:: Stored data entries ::
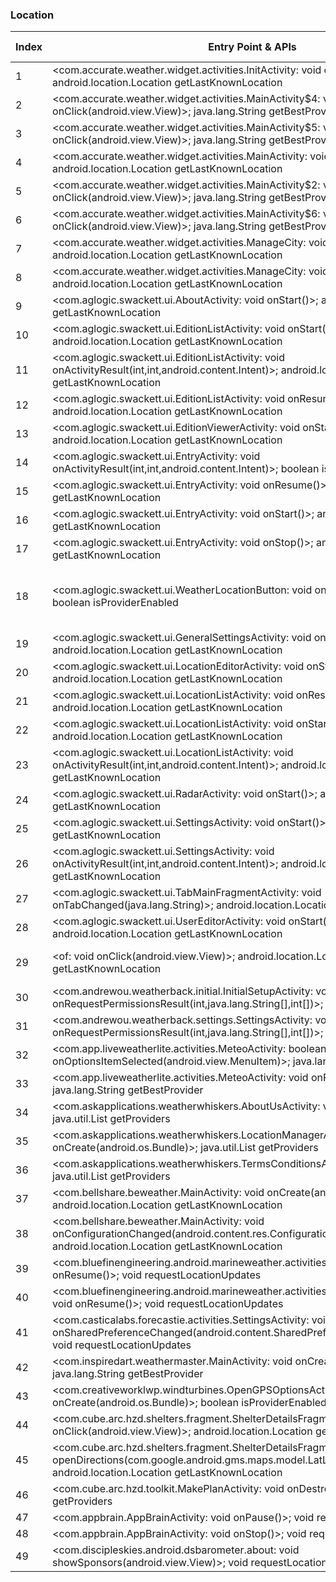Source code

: ### Location
| Index | Entry Point & APIs | Screen shot | Resource id | Label |
| ------------- | ------------- | ------------- |-------------|-------------|
| 1 | <com.accurate.weather.widget.activities.InitActivity: void onResume()>; android.location.Location getLastKnownLocation | ![](F:\COSMOS\output\py\Play_win8\Weather\com.accurate.weather.widget\com.accurate.weather.widget.activities.InitActivity.png) |  | T |
| 2 | <com.accurate.weather.widget.activities.MainActivity$4: void onClick(android.view.View)>; java.lang.String getBestProvider | ![](F:\COSMOS\output\py\Play_win8\Weather\com.accurate.weather.widget\com.accurate.weather.widget.activities.MainActivity.png) |  |T |
| 3 | <com.accurate.weather.widget.activities.MainActivity$5: void onClick(android.view.View)>; java.lang.String getBestProvider | ![](F:\COSMOS\output\py\Play_win8\Weather\com.accurate.weather.widget\com.accurate.weather.widget.activities.MainActivity.png) |  | T |
| 4 | <com.accurate.weather.widget.activities.MainActivity: void onPause()>; android.location.Location getLastKnownLocation | ![](F:\COSMOS\output\py\Play_win8\Weather\weather.widget.forecast\com.accurate.weather.widget.activities.MainActivity.png) |  | T |
| 5 | <com.accurate.weather.widget.activities.MainActivity$2: void onClick(android.view.View)>; java.lang.String getBestProvider | ![](F:\COSMOS\output\py\Play_win8\Weather\com.accurate.weather.widget\com.accurate.weather.widget.activities.MainActivity.png) |  | T |
| 6 | <com.accurate.weather.widget.activities.MainActivity$6: void onClick(android.view.View)>; java.lang.String getBestProvider | ![](F:\COSMOS\output\py\Play_win8\Weather\weather.widget.forecast\com.accurate.weather.widget.activities.MainActivity.png) |  | T |
| 7 | <com.accurate.weather.widget.activities.ManageCity: void onResume()>; android.location.Location getLastKnownLocation | ![](F:\COSMOS\output\py\Play_win8\Weather\weather.widget.forecast\com.accurate.weather.widget.activities.ManageCity.png) |  | T |
| 8 | <com.accurate.weather.widget.activities.ManageCity: void onPause()>; android.location.Location getLastKnownLocation | ![](F:\COSMOS\output\py\Play_win8\Weather\weather.widget.forecast\com.accurate.weather.widget.activities.ManageCity.png) |  | T |
| 9 | <com.aglogic.swackett.ui.AboutActivity: void onStart()>; android.location.Location getLastKnownLocation | ![](F:\COSMOS\output\py\Play_win8\Weather\com.aglogic.swackett\com.aglogic.swackett.ui.AboutActivity.png) |  | F |
| 10 | <com.aglogic.swackett.ui.EditionListActivity: void onStart()>; android.location.Location getLastKnownLocation | ![](F:\COSMOS\output\py\Play_win8\Weather\com.aglogic.swackett\com.aglogic.swackett.ui.EditionListActivity.png) |  | F |
| 11 | <com.aglogic.swackett.ui.EditionListActivity: void onActivityResult(int,int,android.content.Intent)>; android.location.Location getLastKnownLocation | ![](F:\COSMOS\output\py\Play_win8\Weather\com.aglogic.swackett\com.aglogic.swackett.ui.EditionListActivity.png) |  | F |
| 12 | <com.aglogic.swackett.ui.EditionListActivity: void onResume()>; android.location.Location getLastKnownLocation | ![](F:\COSMOS\output\py\Play_win8\Weather\com.aglogic.swackett\com.aglogic.swackett.ui.EditionListActivity.png) |  | F |
| 13 | <com.aglogic.swackett.ui.EditionViewerActivity: void onStart()>; android.location.Location getLastKnownLocation | ![](F:\COSMOS\output\py\Play_win8\Weather\com.aglogic.swackett\com.aglogic.swackett.ui.EditionViewerActivity.png) |  | F |
| 14 | <com.aglogic.swackett.ui.EntryActivity: void onActivityResult(int,int,android.content.Intent)>; boolean isProviderEnabled | ![](F:\COSMOS\output\py\Play_win8\Weather\com.aglogic.swackett\com.aglogic.swackett.ui.EntryActivity.png) |  | F |
| 15 | <com.aglogic.swackett.ui.EntryActivity: void onResume()>; android.location.Location getLastKnownLocation | ![](F:\COSMOS\output\py\Play_win8\Weather\com.aglogic.swackett\com.aglogic.swackett.ui.EntryActivity.png) |  | F |
| 16 | <com.aglogic.swackett.ui.EntryActivity: void onStart()>; android.location.Location getLastKnownLocation | ![](F:\COSMOS\output\py\Play_win8\Weather\com.aglogic.swackett\com.aglogic.swackett.ui.EntryActivity.png) |  | F |
| 17 | <com.aglogic.swackett.ui.EntryActivity: void onStop()>; android.location.Location getLastKnownLocation | ![](F:\COSMOS\output\py\Play_win8\Weather\com.aglogic.swackett\com.aglogic.swackett.ui.EntryActivity.png) |  | F |
| 18 | <com.aglogic.swackett.ui.WeatherLocationButton: void onAttachedToWindow()>; boolean isProviderEnabled | ![](F:\COSMOS\output\py\Play_win8\Weather\com.aglogic.swackett\com.aglogic.swackett.ui.EntryActivity.png) | {'2131099733': <sensitive_component.SensitiveComponent.SensitiveView object at 0x0000012523D9A3C8>, '2131099744': <sensitive_component.SensitiveComponent.SensitiveView object at 0x0000012523D9A400>} | F |
| 19 | <com.aglogic.swackett.ui.GeneralSettingsActivity: void onStart()>; android.location.Location getLastKnownLocation | ![](F:\COSMOS\output\py\Play_win8\Weather\com.aglogic.swackett\com.aglogic.swackett.ui.GeneralSettingsActivity.png) |  | T |
| 20 | <com.aglogic.swackett.ui.LocationEditorActivity: void onStart()>; android.location.Location getLastKnownLocation | ![](F:\COSMOS\output\py\Play_win8\Weather\com.aglogic.swackett\com.aglogic.swackett.ui.LocationEditorActivity.png) |  | F |
| 21 | <com.aglogic.swackett.ui.LocationListActivity: void onResume()>; android.location.Location getLastKnownLocation | ![](F:\COSMOS\output\py\Play_win8\Weather\com.aglogic.swackett\com.aglogic.swackett.ui.LocationListActivity.png) |  | T |
| 22 | <com.aglogic.swackett.ui.LocationListActivity: void onStart()>; android.location.Location getLastKnownLocation | ![](F:\COSMOS\output\py\Play_win8\Weather\com.aglogic.swackett\com.aglogic.swackett.ui.LocationListActivity.png) |  | T |
| 23 | <com.aglogic.swackett.ui.LocationListActivity: void onActivityResult(int,int,android.content.Intent)>; android.location.Location getLastKnownLocation | ![](F:\COSMOS\output\py\Play_win8\Weather\com.aglogic.swackett\com.aglogic.swackett.ui.LocationListActivity.png) |  | T |
| 24 | <com.aglogic.swackett.ui.RadarActivity: void onStart()>; android.location.Location getLastKnownLocation | ![](F:\COSMOS\output\py\Play_win8\Weather\com.aglogic.swackett\com.aglogic.swackett.ui.RadarActivity.png) |  | |
| 25 | <com.aglogic.swackett.ui.SettingsActivity: void onStart()>; android.location.Location getLastKnownLocation | ![](F:\COSMOS\output\py\Play_win8\Weather\com.aglogic.swackett\com.aglogic.swackett.ui.SettingsActivity.png) |  | T |
| 26 | <com.aglogic.swackett.ui.SettingsActivity: void onActivityResult(int,int,android.content.Intent)>; android.location.Location getLastKnownLocation | ![](F:\COSMOS\output\py\Play_win8\Weather\com.aglogic.swackett\com.aglogic.swackett.ui.SettingsActivity.png) |  | T |
| 27 | <com.aglogic.swackett.ui.TabMainFragmentActivity: void onTabChanged(java.lang.String)>; android.location.Location getLastKnownLocation | ![](F:\COSMOS\output\py\Play_win8\Weather\com.aglogic.swackett\com.aglogic.swackett.ui.TabMainFragmentActivity.png) |  | F |
| 28 | <com.aglogic.swackett.ui.UserEditorActivity: void onStart()>; android.location.Location getLastKnownLocation | ![](F:\COSMOS\output\py\Play_win8\Weather\com.aglogic.swackett\com.aglogic.swackett.ui.UserEditorActivity.png) |  | T |
| 29 | <of: void onClick(android.view.View)>; android.location.Location getLastKnownLocation | ![](F:\COSMOS\output\py\Play_win8\Weather\com.aglogic.swackett\com.aglogic.swackett.ui.UserEditorActivity.png) | {'2131099762': <sensitive_component.SensitiveComponent.SensitiveView object at 0x000001252404EF28>} | T |
| 30 | <com.andrewou.weatherback.initial.InitialSetupActivity: void onRequestPermissionsResult(int,java.lang.String[],int[])>; boolean isProviderEnabled | ![](F:\COSMOS\output\py\Play_win8\Weather\com.andrewou.weatherback\com.andrewou.weatherback.initial.InitialSetupActivity.png) |  | T |
| 31 | <com.andrewou.weatherback.settings.SettingsActivity: void onRequestPermissionsResult(int,java.lang.String[],int[])>; boolean isProviderEnabled | ![](F:\COSMOS\output\py\Play_win8\Weather\com.andrewou.weatherback\com.andrewou.weatherback.settings.SettingsActivity.png) |  | T |
| 32 | <com.app.liveweatherlite.activities.MeteoActivity: boolean onOptionsItemSelected(android.view.MenuItem)>; java.lang.String getBestProvider | ![](F:\COSMOS\output\py\Play_win8\Weather\com.app.liveweatherlite\com.app.liveweatherlite.activities.MeteoActivity.png) |  | |
| 33 | <com.app.liveweatherlite.activities.MeteoActivity: void onResume()>; java.lang.String getBestProvider | ![](F:\COSMOS\output\py\Play_win8\Weather\com.app.liveweatherlite\com.app.liveweatherlite.activities.MeteoActivity.png) |  | |
| 34 | <com.askapplications.weatherwhiskers.AboutUsActivity: void onPause()>; java.util.List getProviders | ![](F:\COSMOS\output\py\Play_win8\Weather\com.askapplications.weatherwhiskers\com.askapplications.weatherwhiskers.AboutUsActivity.png) |  | |
| 35 | <com.askapplications.weatherwhiskers.LocationManagerActivity: void onCreate(android.os.Bundle)>; java.util.List getProviders | ![](F:\COSMOS\output\py\Play_win8\Weather\com.askapplications.weatherwhiskers\com.askapplications.weatherwhiskers.LocationManagerActivity.png) |  | T |
| 36 | <com.askapplications.weatherwhiskers.TermsConditionsActivity: void onPause()>; java.util.List getProviders | ![](F:\COSMOS\output\py\Play_win8\Weather\com.askapplications.weatherwhiskers\com.askapplications.weatherwhiskers.TermsConditionsActivity.png) |  | |
| 37 | <com.bellshare.beweather.MainActivity: void onCreate(android.os.Bundle)>; android.location.Location getLastKnownLocation | ![](F:\COSMOS\output\py\Play_win8\Weather\com.bellshare.beweatherfree\com.bellshare.beweather.MainActivity.png) |  | |
| 38 | <com.bellshare.beweather.MainActivity: void onConfigurationChanged(android.content.res.Configuration)>; android.location.Location getLastKnownLocation | ![](F:\COSMOS\output\py\Play_win8\Weather\com.bellshare.beweatherfree\com.bellshare.beweather.MainActivity.png) |  | |
| 39 | <com.bluefinengineering.android.marineweather.activities.FavoritesActivity: void onResume()>; void requestLocationUpdates | ![](F:\COSMOS\output\py\Play_win8\Weather\com.bluefinengineering.android.marineweather\com.bluefinengineering.android.marineweather.activities.FavoritesActivity.png) |  | T |
| 40 | <com.bluefinengineering.android.marineweather.activities.LayersPreferenceActivity: void onResume()>; void requestLocationUpdates | ![](F:\COSMOS\output\py\Play_win8\Weather\com.bluefinengineering.android.marineweather\com.bluefinengineering.android.marineweather.activities.LayersPreferenceActivity.png) |  | T |
| 41 | <com.casticalabs.forecastie.activities.SettingsActivity: void onSharedPreferenceChanged(android.content.SharedPreferences,java.lang.String)>; void requestLocationUpdates | ![](F:\COSMOS\output\py\Play_win8\Weather\com.casticalabs.forecastie\com.casticalabs.forecastie.activities.SettingsActivity.png) |  | T |
| 42 | <com.inspiredart.weathermaster.MainActivity: void onCreate(android.os.Bundle)>; java.lang.String getBestProvider | ![](F:\COSMOS\output\py\Play_win8\Weather\com.inspiredart.niceweather\com.inspiredart.weathermaster.MainActivity.png) |  | T |
| 43 | <com.creativeworklwp.windturbines.OpenGPSOptionsActivity: void onCreate(android.os.Bundle)>; boolean isProviderEnabled | ![](F:\COSMOS\output\py\Play_win8\Weather\com.creativeworklwp.windturbines\com.creativeworklwp.windturbines.OpenGPSOptionsActivity.png) |  | T |
| 44 | <com.cube.arc.hzd.shelters.fragment.ShelterDetailsFragment: void onClick(android.view.View)>; android.location.Location getLastKnownLocation | ![](F:\COSMOS\output\py\Play_win8\Weather\com.cube.arc.hfa\com.cube.arc.hzd.shelters.SheltersDetailActivity.png) |  | T |
| 45 | <com.cube.arc.hzd.shelters.fragment.ShelterDetailsFragment: void openDirections(com.google.android.gms.maps.model.LatLng)>; android.location.Location getLastKnownLocation | ![](F:\COSMOS\output\py\Play_win8\Weather\com.cube.arc.hfa\com.cube.arc.hzd.shelters.SheltersDetailActivity.png) |  | T |
| 46 | <com.cube.arc.hzd.toolkit.MakePlanActivity: void onDestroy()>; java.util.List getProviders | ![](F:\COSMOS\output\py\Play_win8\Weather\com.cube.arc.hfa\com.cube.arc.hzd.toolkit.MakePlanActivity.png) |  | D |
| 47 | <com.appbrain.AppBrainActivity: void onPause()>; void requestLocationUpdates | ![](F:\COSMOS\output\py\Play_win8\Weather\com.discipleskies.android.dsbarometer\com.appbrain.AppBrainActivity.png) |  | F |
| 48 | <com.appbrain.AppBrainActivity: void onStop()>; void requestLocationUpdates | ![](F:\COSMOS\output\py\Play_win8\Weather\com.discipleskies.android.dsbarometer\com.appbrain.AppBrainActivity.png) |  | F |
| 49 | <com.discipleskies.android.dsbarometer.about: void showSponsors(android.view.View)>; void requestLocationUpdates | ![](F:\COSMOS\output\py\Play_win8\Weather\com.discipleskies.android.dsbarometer\com.discipleskies.android.dsbarometer.about.png) |  | F |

:: Brief ::
Your task is to restate, word for word, only those lines above that fall between the line holding "1 | <com.accurate.weather.widget.activities.InitActivity: void" and the line holding "7 | <com.accurate.weather.widget.activities.ManageCity: void", inclusive.

:: Your solution ::
| 1 | <com.accurate.weather.widget.activities.InitActivity: void onResume()>; android.location.Location getLastKnownLocation | ![](F:\COSMOS\output\py\Play_win8\Weather\com.accurate.weather.widget\com.accurate.weather.widget.activities.InitActivity.png) |  | T |
| 2 | <com.accurate.weather.widget.activities.MainActivity$4: void onClick(android.view.View)>; java.lang.String getBestProvider | ![](F:\COSMOS\output\py\Play_win8\Weather\com.accurate.weather.widget\com.accurate.weather.widget.activities.MainActivity.png) |  |T |
| 3 | <com.accurate.weather.widget.activities.MainActivity$5: void onClick(android.view.View)>; java.lang.String getBestProvider | ![](F:\COSMOS\output\py\Play_win8\Weather\com.accurate.weather.widget\com.accurate.weather.widget.activities.MainActivity.png) |  | T |
| 4 | <com.accurate.weather.widget.activities.MainActivity: void onPause()>; android.location.Location getLastKnownLocation | ![](F:\COSMOS\output\py\Play_win8\Weather\weather.widget.forecast\com.accurate.weather.widget.activities.MainActivity.png) |  | T |
| 5 | <com.accurate.weather.widget.activities.MainActivity$2: void onClick(android.view.View)>; java.lang.String getBestProvider | ![](F:\COSMOS\output\py\Play_win8\Weather\com.accurate.weather.widget\com.accurate.weather.widget.activities.MainActivity.png) |  | T |
| 6 | <com.accurate.weather.widget.activities.MainActivity$6: void onClick(android.view.View)>; java.lang.String getBestProvider | ![](F:\COSMOS\output\py\Play_win8\Weather\weather.widget.forecast\com.accurate.weather.widget.activities.MainActivity.png) |  | T |
| 7 | <com.accurate.weather.widget.activities.ManageCity: void onResume()>; android.location.Location getLastKnownLocation | ![](F:\COSMOS\output\py\Play_win8\Weather\weather.widget.forecast\com.accurate.weather.widget.activities.ManageCity.png) |  | T |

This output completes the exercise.